For European secondhand fashion marketplace Vinted, a private secondary share sale helped the company reach a $5 billion valuation. The deal allowed existing investors and employees to cash out part of their holdings, providing liquidity without an IPO. Vinted joins other European “scale-ups” tapping this path.
Not all founders see the current private status as only temporary. Ro Healthcare CEO Zachariah Reitano said in a recent interview that while going public is possible someday, the company enjoys benefits of remaining private.
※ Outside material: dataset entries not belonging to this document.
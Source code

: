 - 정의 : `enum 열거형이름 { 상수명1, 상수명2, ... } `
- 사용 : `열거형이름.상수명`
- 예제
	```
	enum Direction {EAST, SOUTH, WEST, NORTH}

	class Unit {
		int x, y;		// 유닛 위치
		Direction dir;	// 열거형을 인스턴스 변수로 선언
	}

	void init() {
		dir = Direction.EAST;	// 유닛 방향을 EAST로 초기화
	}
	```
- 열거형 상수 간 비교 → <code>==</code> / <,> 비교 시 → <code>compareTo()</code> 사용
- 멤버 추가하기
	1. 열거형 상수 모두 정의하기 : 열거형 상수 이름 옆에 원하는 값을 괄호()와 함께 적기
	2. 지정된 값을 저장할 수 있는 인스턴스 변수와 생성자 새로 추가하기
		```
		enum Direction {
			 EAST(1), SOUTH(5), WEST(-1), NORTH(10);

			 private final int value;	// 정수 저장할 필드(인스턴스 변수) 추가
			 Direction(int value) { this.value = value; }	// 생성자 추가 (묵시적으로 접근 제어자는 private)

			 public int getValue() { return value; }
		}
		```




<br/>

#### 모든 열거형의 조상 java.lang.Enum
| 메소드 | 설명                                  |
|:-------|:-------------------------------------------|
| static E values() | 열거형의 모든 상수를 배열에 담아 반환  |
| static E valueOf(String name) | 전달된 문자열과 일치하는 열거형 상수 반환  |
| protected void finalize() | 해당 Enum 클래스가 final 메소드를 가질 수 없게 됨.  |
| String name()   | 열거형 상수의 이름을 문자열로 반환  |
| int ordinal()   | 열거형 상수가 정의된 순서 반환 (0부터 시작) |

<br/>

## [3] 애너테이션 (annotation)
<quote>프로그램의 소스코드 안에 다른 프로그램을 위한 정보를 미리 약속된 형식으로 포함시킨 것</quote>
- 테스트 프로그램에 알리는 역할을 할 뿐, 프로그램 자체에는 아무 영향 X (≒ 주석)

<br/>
As private company perks increase, views on an eventual public offering may change over time for some businesses.
Cybersecurity startup Wiz reportedly aims to hit $1 billion in annual recurring revenue (ARR) by 2025 before assessing a potential stock market debut. Achieving certain financial and operational metrics is setting clear milestones that may precede an IPO. The company had earlier declined a $23 billion acquisition offer from Google.
Several Indian startups are also relocating headquarters back home to better comply with domestic rules and simplify a future local public listing. The geographic shift underscores the importance of addressing local market needs and regulations for companies mulling an IPO in future.
While market challenges remain, new opportunities are emerging too. US regulators enabled electric air taxis and drones to freely use airspace, a boon for startups developing flying vehicles and urban air mobility solutions. Overall, startups continue seeking the right paths for growth and value realization amid dynamic economic conditions.